Kur'ân'ın en sarsıcı uyarılarından biri şöyledir:
"Allah ve Resûlü herhangi bir konuda hüküm verdiklerinde, artık mümin bir erkek veya kadın için işlerinde tercih hakları yoktur. Allah'ın ve Resûlünün emrine itaat etmeyenler, doğru yoldan açıkça sapmışlardır." (Ahzâb, 36)
Bu ayet bize imanın özünü öğretir: Teslimiyet… Çünkü iman sadece bir kimlik beyanı, nüfus kâğıdında yazan bir aidiyet değil; Allah ve Resûlü'nün hükmüne gönülden boyun eğmektir.
Bugün birçok Müslüman, Allah'ın hükümlerini bildiği hâlde farklı tercihlere yöneliyor. Faiz haram kılındığı hâlde "ekonomi böyle" diyerek meşrulaştırıyor. Tesettür emredildiği hâlde "çağa uymuyor" diyerek hafife alıyor. Zina, kumar, içki yasaklandığı hâlde "kişisel özgürlük" adı altında normalleştiriliyor. Oysa mümin için özgürlük, Allah'ın hudutları içinde nefes almakla mümkündür; onun dışında kalan her şey esarettir.
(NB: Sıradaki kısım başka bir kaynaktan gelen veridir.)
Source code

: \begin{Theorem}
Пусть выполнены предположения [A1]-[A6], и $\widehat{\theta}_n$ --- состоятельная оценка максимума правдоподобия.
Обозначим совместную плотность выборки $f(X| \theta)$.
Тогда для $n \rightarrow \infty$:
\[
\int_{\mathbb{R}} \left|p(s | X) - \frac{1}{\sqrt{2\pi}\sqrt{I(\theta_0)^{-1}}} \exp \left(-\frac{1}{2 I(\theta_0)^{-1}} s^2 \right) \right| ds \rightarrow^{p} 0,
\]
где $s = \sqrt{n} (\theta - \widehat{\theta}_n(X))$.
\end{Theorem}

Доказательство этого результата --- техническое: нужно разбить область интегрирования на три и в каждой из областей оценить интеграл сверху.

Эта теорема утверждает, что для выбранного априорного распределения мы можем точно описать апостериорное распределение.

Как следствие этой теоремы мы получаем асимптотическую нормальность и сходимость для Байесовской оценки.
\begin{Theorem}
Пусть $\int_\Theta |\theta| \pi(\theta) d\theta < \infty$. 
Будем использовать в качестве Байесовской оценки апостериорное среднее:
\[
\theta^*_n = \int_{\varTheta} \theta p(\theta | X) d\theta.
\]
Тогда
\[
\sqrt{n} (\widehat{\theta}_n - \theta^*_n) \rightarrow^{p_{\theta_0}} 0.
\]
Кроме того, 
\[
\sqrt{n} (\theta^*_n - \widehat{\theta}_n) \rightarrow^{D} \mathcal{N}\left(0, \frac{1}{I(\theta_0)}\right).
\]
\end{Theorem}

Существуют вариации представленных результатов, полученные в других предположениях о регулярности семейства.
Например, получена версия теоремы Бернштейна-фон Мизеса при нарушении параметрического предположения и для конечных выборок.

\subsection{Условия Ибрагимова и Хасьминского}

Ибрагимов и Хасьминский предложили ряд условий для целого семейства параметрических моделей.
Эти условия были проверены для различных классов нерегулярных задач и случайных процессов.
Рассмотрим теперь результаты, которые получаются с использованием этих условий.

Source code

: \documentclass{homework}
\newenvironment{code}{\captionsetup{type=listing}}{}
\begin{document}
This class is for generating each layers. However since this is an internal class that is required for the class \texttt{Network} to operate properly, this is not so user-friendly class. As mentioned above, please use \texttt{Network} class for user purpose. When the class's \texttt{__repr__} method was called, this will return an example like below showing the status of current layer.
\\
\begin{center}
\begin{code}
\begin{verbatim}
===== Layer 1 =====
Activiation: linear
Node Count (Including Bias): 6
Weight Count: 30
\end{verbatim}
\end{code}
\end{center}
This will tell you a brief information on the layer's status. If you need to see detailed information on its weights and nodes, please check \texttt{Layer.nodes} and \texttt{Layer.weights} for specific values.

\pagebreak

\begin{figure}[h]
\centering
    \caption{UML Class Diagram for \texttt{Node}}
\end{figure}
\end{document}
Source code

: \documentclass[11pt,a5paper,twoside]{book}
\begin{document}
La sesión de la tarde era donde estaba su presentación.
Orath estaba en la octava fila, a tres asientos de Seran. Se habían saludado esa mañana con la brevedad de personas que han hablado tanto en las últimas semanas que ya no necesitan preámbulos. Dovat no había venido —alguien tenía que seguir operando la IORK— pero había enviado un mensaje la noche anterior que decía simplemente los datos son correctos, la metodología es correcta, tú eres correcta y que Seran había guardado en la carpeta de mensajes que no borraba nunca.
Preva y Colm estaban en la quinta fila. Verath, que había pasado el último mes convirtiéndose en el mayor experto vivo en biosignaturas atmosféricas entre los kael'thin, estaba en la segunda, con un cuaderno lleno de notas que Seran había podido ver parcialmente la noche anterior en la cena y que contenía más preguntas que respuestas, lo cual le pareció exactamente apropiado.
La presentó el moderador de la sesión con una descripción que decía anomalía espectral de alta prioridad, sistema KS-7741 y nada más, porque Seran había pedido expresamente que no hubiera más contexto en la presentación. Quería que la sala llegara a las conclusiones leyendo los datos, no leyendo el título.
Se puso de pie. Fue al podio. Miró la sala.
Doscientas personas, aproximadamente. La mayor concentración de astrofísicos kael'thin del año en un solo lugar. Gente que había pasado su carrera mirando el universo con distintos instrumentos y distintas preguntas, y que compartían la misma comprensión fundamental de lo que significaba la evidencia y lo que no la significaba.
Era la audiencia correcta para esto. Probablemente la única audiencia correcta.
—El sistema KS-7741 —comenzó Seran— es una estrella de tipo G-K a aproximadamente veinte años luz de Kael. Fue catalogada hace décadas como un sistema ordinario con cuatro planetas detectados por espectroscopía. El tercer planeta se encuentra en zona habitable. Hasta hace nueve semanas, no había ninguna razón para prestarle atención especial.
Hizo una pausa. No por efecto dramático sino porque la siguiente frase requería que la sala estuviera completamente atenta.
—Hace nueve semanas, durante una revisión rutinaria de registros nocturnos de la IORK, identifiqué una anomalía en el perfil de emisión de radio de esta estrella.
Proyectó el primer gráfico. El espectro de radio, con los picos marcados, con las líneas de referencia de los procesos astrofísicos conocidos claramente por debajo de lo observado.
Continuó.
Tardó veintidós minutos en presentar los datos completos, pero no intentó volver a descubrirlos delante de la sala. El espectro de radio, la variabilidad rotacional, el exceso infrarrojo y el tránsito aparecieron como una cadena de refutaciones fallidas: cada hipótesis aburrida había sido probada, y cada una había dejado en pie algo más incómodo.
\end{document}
Sahabe-i kiramın büyüklüğü, vahyin karşısında tercih hakkı aramamalarından geliyordu. "Allah ve Resûlü böyle buyurduysa, iş bitmiştir" diyorlardı. Onların izzeti, kayıtsız şartsız teslimiyetlerindeydi. Bugün bizler de aynı teslimiyeti göstermedikçe, ümmet olarak ayağa kalkmamız mümkün değildir.